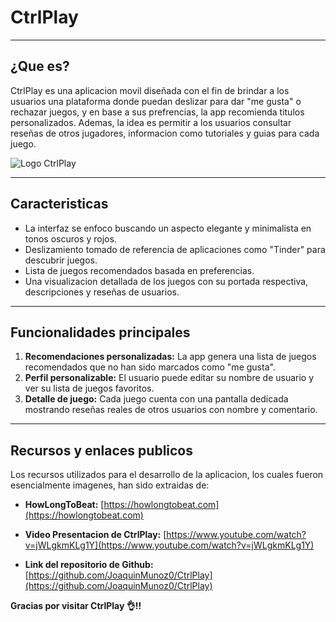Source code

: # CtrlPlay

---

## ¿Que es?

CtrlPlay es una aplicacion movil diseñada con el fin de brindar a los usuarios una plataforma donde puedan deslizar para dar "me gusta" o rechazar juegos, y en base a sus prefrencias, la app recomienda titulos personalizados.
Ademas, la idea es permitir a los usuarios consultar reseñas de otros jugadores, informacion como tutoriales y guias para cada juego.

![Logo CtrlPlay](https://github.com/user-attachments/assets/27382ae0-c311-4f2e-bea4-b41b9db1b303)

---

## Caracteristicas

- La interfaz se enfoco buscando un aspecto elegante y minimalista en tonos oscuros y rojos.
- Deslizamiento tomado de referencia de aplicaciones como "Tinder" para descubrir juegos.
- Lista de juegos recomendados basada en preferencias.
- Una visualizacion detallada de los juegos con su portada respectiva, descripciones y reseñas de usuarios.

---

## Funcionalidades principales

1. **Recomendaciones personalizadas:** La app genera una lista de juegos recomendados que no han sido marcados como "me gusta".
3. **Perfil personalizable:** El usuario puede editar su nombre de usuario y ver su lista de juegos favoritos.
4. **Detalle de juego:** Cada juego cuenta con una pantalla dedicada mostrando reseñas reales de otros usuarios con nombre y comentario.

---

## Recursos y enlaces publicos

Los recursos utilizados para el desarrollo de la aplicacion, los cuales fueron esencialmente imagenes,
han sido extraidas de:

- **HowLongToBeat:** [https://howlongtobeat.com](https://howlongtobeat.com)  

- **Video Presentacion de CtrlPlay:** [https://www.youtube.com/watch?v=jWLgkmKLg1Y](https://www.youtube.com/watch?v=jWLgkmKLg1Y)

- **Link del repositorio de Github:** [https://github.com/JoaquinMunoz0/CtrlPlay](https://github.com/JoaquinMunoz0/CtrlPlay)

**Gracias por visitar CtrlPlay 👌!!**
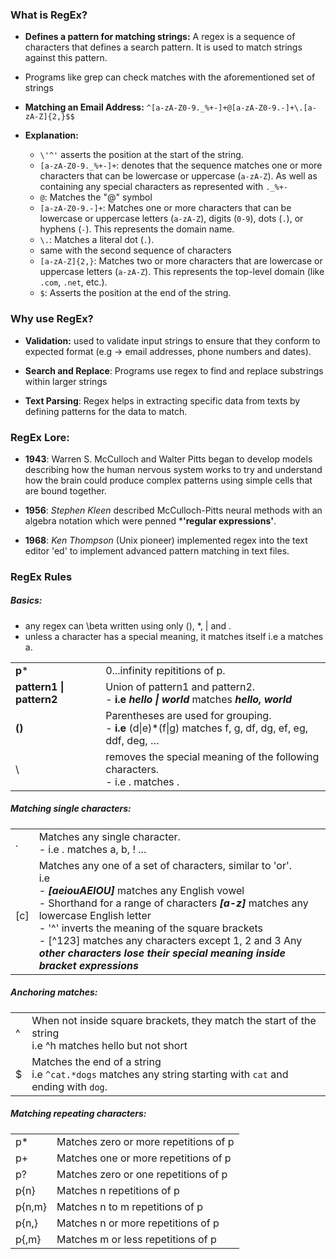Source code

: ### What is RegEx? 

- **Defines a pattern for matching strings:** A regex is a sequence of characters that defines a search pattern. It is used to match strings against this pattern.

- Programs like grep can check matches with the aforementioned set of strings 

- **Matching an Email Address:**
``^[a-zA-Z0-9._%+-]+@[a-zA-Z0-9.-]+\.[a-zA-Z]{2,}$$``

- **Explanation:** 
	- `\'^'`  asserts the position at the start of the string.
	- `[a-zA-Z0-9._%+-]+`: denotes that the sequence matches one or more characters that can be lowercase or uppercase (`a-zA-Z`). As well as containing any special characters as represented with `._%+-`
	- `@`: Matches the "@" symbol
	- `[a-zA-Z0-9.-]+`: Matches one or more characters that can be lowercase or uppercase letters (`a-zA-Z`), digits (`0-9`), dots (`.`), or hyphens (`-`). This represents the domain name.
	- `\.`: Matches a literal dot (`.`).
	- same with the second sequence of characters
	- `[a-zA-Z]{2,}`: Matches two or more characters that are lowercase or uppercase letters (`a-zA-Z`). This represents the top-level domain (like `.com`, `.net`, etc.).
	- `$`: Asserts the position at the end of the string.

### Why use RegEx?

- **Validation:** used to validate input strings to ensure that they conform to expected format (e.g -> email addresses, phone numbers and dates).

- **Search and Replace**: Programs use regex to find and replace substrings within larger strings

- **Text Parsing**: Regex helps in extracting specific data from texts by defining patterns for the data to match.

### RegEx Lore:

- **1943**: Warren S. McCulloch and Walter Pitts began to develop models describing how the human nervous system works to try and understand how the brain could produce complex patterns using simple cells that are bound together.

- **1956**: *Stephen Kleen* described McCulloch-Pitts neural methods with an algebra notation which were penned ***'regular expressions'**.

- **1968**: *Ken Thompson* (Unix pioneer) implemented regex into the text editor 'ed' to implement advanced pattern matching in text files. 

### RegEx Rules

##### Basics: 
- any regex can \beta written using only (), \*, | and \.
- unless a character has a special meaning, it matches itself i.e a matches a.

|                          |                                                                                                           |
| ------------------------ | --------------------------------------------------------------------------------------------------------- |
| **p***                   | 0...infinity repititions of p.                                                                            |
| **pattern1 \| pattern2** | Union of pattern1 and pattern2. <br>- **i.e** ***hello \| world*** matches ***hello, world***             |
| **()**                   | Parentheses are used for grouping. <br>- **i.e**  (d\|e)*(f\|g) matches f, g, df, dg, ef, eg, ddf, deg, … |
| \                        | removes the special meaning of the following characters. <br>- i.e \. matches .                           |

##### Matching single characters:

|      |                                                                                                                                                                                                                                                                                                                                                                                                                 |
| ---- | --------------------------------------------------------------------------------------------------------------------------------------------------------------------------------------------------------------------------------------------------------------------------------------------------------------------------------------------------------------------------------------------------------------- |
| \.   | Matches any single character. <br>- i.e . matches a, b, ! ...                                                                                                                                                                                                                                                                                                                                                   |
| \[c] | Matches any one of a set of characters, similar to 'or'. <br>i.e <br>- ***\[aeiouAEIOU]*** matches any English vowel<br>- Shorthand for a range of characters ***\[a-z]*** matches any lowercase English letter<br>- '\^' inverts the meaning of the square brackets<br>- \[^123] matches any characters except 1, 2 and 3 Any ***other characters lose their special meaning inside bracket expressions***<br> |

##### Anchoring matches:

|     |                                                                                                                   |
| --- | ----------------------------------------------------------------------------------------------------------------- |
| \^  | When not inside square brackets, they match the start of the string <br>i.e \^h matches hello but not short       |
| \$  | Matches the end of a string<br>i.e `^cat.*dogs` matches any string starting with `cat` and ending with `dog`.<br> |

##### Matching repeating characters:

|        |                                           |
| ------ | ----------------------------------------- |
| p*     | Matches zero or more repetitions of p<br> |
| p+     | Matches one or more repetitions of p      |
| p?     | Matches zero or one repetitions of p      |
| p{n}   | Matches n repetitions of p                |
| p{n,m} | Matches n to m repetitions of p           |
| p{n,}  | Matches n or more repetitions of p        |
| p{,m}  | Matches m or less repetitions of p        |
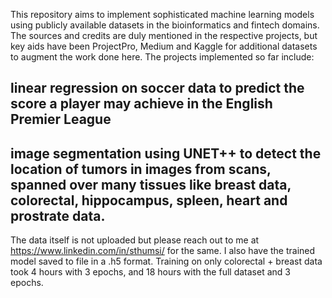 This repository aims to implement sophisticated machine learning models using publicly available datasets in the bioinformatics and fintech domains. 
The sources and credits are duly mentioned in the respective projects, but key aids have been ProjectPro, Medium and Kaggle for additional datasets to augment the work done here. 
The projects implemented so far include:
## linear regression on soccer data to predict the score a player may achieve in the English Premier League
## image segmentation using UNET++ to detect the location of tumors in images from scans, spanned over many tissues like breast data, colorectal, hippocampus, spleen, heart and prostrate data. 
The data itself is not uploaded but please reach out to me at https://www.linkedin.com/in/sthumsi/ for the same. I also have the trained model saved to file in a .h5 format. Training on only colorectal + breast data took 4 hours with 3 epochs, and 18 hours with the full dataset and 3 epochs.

---------------

● Problem to solve: In the entries above, find each line with "como" and list it.

● Task response:
Ademas, la idea es permitir a los usuarios consultar reseñas de otros jugadores, informacion como tutoriales y guias para cada juego.
- Deslizamiento tomado de referencia de aplicaciones como "Tinder" para descubrir juegos.
1. **Recomendaciones personalizadas:** La app genera una lista de juegos recomendados que no han sido marcados como "me gusta".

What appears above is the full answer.